Policymakers have a role to play in smoothing this transition. Publicly funded upskilling programs, career switch subsidies, and mid-career fellowships could provide pathways for workers caught in sectoral downturns. Likewise, revisiting labor regulations around flexible work entitlements—particularly for caregiving professionals—may help normalize hybrid arrangements across industries.

Data transparency is another gap. Currently, much of the labor market information available to jobseekers is either dated or too generic to be useful. Government and industry players could collaborate on more dynamic tools—dashboards showing real-time hiring trends, emerging skill clusters, or wage benchmarks by sector.
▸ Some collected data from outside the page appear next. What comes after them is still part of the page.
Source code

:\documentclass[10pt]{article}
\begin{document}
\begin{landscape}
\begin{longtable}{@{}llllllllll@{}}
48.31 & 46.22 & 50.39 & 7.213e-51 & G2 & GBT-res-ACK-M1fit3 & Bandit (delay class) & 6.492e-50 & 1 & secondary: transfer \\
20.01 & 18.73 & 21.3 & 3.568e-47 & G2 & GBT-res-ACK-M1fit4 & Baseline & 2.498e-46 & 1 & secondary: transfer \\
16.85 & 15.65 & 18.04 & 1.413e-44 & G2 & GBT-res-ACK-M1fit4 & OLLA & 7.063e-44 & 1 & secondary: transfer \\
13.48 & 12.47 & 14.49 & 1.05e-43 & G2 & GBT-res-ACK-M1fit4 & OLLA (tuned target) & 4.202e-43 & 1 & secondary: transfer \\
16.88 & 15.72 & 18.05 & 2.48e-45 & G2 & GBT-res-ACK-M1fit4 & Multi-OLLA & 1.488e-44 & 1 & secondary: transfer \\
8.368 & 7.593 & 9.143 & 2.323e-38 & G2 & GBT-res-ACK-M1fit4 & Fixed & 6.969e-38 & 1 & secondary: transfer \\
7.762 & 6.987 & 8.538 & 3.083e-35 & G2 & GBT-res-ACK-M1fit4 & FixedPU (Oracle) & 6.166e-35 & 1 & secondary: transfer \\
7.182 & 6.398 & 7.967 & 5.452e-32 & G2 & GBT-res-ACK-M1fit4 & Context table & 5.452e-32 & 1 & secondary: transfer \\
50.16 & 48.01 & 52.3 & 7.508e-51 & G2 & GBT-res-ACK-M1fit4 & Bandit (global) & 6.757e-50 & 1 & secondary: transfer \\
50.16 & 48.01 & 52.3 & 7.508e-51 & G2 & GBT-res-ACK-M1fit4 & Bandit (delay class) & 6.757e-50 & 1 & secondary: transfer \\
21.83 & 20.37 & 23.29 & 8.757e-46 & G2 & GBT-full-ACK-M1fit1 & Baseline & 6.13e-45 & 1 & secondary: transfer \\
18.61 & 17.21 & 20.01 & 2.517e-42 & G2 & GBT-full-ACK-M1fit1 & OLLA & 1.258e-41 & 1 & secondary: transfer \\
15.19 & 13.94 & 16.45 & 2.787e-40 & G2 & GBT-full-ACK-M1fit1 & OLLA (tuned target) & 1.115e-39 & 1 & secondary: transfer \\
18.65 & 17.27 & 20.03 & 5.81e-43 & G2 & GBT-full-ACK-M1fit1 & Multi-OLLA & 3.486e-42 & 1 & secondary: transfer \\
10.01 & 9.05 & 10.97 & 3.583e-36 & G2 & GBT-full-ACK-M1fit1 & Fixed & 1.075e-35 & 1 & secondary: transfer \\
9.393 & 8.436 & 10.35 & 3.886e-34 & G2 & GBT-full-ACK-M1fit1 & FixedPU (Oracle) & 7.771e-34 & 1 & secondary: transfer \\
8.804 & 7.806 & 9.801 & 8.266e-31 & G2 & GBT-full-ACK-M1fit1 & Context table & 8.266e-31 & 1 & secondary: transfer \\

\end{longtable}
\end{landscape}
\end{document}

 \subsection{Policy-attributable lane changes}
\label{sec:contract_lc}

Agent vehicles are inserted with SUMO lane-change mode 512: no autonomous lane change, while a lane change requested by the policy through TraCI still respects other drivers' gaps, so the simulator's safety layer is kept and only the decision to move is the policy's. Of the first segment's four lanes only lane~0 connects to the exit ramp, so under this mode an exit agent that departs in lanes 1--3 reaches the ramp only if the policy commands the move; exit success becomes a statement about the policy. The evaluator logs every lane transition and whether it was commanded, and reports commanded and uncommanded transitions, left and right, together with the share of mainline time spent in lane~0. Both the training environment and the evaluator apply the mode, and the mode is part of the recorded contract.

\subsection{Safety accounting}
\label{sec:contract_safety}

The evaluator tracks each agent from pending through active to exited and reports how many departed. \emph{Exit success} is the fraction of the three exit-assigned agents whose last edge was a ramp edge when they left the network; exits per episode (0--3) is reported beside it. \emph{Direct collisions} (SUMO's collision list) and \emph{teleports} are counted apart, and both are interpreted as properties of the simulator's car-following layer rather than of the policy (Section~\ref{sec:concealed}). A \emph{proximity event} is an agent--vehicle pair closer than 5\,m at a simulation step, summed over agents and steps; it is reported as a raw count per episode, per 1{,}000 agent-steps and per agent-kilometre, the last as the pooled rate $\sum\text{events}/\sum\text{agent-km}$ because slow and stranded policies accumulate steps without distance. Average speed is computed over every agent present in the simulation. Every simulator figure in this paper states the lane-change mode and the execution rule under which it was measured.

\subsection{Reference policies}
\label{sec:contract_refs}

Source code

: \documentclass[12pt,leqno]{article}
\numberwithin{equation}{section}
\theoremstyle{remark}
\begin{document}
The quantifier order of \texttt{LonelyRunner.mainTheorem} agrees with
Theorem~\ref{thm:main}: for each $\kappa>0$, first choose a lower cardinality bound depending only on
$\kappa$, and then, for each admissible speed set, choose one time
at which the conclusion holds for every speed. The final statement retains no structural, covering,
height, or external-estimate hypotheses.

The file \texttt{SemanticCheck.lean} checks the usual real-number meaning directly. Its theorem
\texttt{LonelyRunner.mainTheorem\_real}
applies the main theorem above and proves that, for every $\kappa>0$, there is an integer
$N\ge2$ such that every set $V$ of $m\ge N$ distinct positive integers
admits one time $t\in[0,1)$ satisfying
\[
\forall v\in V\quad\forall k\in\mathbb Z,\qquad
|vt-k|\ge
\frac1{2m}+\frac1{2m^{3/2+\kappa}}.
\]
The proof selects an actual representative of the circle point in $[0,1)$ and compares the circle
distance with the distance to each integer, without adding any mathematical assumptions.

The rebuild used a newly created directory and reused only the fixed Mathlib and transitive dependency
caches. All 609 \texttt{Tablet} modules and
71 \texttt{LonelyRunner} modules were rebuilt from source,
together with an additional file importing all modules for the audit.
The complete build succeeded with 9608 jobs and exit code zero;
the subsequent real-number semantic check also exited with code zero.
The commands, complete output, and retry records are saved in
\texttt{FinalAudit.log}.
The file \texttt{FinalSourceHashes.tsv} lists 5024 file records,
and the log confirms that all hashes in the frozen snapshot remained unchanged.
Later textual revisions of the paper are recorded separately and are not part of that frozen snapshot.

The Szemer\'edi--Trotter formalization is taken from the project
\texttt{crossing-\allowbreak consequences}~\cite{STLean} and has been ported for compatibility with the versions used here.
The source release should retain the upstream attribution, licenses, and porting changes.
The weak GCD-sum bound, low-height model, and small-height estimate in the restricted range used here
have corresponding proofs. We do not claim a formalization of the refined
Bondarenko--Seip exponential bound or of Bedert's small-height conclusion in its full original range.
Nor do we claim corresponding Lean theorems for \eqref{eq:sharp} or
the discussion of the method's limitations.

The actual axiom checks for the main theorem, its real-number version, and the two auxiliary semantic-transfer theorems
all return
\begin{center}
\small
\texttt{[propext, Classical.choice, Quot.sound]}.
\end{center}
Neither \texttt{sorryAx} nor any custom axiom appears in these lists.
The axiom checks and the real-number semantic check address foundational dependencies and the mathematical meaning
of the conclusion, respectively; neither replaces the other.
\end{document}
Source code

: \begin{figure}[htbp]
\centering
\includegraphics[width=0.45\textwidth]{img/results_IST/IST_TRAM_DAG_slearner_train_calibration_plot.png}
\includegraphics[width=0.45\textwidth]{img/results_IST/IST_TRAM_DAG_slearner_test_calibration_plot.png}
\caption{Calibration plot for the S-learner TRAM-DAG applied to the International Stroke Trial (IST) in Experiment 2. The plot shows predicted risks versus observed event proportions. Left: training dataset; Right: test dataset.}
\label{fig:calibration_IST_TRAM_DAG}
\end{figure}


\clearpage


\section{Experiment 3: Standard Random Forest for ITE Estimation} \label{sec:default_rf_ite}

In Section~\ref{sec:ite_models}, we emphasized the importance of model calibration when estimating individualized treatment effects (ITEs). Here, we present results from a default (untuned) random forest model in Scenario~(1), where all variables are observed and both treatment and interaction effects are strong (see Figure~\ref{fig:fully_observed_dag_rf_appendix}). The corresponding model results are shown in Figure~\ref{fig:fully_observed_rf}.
Better data could help both employers and employees make informed decisions.

Finally, mental health support cannot be overlooked. Frequent job-switching, financial strain, and uncertainty about the future all take a psychological toll. Workforce policy in 2025 must be as much about emotional resilience as it is about economic productivity.

Singapore’s labor market is at a hinge point. Workers are mobile, vocal, and increasingly values-driven. But not every door leads to better opportunities—and not every employer is listening. If companies continue to treat flexibility as a temporary concession and ignore cultural alignment, they’ll bleed talent to more forward-thinking competitors.

The tech sector, in particular, offers a cautionary tale. A high churn rate doesn’t mean a healthy market. It can also mean disillusionment, mismatched skills, and flawed hiring signals. Both employers and employees need to get smarter. For companies, that means clearer roles, better upskilling pathways, and a real commitment to retention. For workers, it means actively investing in adaptive skills and accepting that the old rules of job security no longer apply.

Ultimately, this is less about churn than about clarity. The Singapore job market doesn’t just need more movement—it needs smarter, better-aligned movement. And that requires everyone to recalibrate—not just react.